[Saved data entries]
-----

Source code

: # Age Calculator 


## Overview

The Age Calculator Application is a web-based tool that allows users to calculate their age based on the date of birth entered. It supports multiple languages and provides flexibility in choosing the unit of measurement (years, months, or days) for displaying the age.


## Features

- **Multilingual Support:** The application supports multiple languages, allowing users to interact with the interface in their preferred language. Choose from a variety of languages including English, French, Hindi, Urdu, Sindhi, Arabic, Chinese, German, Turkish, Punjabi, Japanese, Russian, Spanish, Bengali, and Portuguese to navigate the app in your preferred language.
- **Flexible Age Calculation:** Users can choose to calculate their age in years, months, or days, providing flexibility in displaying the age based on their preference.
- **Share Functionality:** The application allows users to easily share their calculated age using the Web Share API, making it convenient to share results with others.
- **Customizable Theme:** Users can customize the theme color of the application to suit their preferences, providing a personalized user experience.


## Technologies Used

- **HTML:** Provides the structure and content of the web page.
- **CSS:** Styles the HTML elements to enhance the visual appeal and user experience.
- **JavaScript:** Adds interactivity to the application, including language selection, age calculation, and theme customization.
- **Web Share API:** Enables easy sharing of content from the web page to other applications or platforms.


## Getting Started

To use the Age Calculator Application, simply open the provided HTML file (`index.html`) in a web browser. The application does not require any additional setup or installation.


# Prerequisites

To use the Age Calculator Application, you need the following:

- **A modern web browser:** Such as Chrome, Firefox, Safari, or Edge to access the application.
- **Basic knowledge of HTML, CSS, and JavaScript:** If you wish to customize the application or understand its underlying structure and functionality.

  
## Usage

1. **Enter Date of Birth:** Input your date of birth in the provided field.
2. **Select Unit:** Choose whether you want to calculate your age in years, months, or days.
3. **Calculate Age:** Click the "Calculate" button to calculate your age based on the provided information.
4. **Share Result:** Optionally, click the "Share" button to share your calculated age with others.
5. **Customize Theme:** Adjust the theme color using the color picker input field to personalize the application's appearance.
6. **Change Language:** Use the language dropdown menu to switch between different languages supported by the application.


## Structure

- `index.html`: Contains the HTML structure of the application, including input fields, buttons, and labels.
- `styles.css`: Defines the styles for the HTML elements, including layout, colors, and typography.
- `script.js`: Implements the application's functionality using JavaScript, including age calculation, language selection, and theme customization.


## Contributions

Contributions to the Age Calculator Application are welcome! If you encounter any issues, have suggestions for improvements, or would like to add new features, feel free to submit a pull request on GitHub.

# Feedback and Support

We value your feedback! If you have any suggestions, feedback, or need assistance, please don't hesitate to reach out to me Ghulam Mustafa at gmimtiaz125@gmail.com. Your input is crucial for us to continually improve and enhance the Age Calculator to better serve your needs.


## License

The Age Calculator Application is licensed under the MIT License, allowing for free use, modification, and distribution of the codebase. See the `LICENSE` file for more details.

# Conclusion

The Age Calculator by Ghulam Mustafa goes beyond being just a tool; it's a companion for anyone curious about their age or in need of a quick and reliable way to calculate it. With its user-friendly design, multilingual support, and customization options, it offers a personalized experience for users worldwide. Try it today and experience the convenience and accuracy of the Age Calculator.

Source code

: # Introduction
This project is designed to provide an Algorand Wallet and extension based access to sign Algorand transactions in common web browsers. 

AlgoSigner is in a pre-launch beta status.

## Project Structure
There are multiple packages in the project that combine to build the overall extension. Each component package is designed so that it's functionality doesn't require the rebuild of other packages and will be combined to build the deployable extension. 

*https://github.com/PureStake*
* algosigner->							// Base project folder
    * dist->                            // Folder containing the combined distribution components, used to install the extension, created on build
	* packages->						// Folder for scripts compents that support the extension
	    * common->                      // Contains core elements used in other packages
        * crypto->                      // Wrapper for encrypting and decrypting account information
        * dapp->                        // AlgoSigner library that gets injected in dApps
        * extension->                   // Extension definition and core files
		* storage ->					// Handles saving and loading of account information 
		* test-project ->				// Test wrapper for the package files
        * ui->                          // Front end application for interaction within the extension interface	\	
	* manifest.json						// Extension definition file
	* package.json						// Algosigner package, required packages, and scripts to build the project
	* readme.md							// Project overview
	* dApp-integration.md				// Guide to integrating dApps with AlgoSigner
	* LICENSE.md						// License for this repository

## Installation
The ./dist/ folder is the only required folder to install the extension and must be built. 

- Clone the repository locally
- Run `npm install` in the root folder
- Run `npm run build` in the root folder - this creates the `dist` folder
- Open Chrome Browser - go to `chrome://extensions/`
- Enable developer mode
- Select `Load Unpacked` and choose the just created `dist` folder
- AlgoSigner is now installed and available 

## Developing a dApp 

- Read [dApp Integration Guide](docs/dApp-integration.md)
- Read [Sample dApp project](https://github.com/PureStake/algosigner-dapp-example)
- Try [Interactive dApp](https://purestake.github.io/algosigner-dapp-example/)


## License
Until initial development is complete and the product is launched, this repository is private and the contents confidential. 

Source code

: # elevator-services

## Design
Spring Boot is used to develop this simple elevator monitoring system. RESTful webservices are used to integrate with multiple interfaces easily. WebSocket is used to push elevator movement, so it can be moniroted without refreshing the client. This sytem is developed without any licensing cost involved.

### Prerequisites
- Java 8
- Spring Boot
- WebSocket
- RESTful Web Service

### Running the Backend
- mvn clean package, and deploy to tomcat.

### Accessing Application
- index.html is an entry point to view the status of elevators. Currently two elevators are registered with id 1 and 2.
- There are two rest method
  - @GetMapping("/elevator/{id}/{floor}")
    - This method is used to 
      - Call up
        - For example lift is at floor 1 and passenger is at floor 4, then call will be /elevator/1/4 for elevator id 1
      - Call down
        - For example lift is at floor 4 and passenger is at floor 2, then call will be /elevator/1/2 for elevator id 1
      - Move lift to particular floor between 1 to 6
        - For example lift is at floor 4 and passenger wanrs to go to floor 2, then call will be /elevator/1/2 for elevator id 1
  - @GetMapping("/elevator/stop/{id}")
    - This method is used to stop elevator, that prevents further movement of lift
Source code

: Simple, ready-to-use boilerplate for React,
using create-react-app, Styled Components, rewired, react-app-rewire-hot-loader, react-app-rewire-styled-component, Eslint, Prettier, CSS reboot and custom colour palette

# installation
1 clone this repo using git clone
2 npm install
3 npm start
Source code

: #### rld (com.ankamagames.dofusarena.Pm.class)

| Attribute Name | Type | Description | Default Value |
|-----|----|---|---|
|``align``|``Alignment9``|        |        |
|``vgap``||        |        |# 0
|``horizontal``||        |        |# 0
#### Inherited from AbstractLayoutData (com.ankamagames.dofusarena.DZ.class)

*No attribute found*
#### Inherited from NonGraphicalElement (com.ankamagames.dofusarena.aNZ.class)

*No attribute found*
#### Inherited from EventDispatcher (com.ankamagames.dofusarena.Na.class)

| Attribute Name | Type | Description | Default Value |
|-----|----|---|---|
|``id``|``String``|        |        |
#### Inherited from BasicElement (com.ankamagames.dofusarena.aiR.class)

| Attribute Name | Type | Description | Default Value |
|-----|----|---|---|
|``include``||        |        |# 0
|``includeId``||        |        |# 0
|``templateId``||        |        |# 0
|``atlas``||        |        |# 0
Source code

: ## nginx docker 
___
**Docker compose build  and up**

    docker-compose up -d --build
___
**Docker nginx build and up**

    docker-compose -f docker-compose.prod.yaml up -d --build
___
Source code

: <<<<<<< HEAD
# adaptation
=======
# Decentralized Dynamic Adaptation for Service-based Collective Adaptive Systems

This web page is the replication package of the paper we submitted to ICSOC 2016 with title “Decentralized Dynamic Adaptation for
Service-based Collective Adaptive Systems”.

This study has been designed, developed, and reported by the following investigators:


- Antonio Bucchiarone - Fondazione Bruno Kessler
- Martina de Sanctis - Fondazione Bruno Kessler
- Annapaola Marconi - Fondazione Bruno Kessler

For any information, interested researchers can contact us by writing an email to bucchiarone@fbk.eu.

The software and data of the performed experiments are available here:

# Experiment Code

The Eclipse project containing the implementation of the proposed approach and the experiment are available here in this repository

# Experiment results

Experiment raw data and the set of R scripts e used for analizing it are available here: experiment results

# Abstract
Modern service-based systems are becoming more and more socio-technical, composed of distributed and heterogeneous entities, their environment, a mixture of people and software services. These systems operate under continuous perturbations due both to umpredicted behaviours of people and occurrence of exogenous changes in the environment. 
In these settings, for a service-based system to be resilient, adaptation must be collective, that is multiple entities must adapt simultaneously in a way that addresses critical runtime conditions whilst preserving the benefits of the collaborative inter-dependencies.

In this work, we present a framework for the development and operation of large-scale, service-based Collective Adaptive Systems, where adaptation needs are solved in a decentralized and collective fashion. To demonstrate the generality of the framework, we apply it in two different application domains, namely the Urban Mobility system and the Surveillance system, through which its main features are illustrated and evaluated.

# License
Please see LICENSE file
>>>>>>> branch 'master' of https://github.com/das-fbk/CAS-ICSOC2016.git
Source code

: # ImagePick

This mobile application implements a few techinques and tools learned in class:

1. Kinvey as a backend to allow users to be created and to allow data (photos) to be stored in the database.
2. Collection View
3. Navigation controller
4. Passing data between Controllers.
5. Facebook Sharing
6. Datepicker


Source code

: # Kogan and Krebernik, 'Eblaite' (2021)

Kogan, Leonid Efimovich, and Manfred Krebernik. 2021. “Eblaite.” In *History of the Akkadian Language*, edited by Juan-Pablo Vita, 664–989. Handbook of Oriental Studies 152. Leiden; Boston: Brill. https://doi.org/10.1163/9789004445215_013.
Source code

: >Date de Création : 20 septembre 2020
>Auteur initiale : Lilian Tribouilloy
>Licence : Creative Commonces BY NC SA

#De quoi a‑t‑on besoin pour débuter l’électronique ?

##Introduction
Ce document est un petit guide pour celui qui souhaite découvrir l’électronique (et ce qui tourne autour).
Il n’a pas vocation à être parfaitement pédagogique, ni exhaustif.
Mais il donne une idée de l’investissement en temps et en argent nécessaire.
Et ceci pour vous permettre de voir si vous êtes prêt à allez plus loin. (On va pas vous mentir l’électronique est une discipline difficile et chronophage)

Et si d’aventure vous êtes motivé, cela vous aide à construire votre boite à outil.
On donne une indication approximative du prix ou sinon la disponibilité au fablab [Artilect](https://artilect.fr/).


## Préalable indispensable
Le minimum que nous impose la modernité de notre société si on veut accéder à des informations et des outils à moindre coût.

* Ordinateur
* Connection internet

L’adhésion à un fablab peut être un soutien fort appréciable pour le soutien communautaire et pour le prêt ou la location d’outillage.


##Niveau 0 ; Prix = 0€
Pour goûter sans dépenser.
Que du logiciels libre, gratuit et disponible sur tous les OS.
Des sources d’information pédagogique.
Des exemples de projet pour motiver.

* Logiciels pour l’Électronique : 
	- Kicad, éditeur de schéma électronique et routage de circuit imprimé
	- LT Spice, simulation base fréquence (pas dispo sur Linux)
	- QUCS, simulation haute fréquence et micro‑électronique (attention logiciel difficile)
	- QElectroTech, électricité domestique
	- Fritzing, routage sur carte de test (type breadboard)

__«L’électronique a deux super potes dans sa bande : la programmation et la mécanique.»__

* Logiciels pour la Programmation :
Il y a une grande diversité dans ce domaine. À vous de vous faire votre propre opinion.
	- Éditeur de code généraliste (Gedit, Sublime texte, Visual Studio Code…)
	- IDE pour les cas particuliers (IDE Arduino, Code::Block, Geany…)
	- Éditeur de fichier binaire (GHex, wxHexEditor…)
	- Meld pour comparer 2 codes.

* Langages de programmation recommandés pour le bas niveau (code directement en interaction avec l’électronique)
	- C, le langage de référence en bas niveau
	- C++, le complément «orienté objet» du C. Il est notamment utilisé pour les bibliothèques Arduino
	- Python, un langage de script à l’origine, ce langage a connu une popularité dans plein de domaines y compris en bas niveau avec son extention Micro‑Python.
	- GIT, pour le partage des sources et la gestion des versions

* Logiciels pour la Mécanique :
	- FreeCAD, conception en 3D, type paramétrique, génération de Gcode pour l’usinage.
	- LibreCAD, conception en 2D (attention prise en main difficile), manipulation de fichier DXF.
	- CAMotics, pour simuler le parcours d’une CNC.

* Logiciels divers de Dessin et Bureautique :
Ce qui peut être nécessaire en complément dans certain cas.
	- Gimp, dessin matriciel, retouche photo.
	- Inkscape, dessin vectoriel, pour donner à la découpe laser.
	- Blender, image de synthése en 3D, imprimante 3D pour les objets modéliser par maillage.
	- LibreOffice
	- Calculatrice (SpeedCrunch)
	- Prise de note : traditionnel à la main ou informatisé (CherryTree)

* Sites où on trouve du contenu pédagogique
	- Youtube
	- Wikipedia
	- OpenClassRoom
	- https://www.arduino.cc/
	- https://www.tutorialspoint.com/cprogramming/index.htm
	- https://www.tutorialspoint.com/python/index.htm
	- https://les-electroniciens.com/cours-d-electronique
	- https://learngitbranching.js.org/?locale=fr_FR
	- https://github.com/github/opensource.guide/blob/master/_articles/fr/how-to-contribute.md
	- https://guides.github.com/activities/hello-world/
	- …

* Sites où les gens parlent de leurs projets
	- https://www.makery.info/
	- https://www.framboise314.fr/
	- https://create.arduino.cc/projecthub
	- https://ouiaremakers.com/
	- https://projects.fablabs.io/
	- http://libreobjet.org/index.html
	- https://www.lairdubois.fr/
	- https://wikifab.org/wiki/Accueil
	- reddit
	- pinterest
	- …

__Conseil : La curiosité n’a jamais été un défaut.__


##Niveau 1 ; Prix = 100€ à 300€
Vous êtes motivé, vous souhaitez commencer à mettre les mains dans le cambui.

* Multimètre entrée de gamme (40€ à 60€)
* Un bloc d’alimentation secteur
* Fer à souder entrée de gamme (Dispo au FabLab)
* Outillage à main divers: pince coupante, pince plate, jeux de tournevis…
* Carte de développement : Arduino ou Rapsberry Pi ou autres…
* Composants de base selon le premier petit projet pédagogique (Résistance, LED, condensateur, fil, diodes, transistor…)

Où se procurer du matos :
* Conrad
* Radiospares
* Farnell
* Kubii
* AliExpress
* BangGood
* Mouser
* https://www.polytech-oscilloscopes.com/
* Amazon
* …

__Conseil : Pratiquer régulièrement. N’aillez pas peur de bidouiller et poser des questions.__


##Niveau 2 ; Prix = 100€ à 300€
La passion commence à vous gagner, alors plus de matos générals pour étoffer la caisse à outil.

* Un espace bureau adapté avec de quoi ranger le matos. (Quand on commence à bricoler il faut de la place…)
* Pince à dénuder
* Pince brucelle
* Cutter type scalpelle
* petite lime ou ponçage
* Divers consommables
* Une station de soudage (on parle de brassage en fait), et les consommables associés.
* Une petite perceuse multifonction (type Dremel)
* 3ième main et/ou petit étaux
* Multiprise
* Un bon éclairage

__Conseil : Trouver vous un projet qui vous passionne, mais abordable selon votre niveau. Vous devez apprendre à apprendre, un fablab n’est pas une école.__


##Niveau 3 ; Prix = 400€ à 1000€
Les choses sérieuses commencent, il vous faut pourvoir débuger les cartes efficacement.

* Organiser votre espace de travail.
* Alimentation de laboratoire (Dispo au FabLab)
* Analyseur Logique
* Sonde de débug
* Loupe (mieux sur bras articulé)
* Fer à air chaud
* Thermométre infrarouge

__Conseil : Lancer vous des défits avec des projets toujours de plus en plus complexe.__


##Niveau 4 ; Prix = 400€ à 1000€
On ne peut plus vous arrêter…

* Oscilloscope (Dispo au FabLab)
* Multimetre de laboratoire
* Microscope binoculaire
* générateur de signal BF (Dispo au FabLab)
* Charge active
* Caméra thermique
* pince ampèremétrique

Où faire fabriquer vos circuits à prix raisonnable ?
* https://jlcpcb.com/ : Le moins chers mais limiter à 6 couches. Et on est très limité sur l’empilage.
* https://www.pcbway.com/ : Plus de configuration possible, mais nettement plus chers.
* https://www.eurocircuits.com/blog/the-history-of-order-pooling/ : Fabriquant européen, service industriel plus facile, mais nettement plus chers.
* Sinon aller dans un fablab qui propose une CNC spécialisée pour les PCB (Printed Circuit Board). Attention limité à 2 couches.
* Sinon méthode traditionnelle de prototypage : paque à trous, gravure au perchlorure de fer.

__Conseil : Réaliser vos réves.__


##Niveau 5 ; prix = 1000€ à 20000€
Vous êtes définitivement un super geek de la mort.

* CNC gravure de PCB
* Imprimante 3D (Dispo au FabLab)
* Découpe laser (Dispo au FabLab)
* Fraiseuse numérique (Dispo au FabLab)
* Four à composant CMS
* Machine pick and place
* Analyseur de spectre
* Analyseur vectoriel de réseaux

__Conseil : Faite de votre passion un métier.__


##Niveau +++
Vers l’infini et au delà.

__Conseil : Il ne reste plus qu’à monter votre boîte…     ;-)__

-----

EXERCISE AIM: Nothing should appear in the answer except the lines above from the line with "#De quoi a‑t‑on" through the line with "Et si d’aventure", both included, written out exactly.

TASK RESPONSE:
#De quoi a‑t‑on besoin pour débuter l’électronique ?

##Introduction
Ce document est un petit guide pour celui qui souhaite découvrir l’électronique (et ce qui tourne autour).
Il n’a pas vocation à être parfaitement pédagogique, ni exhaustif.
Mais il donne une idée de l’investissement en temps et en argent nécessaire.
Et ceci pour vous permettre de voir si vous êtes prêt à allez plus loin. (On va pas vous mentir l’électronique est une discipline difficile et chronophage)

Et si d’aventure vous êtes motivé, cela vous aide à construire votre boite à outil.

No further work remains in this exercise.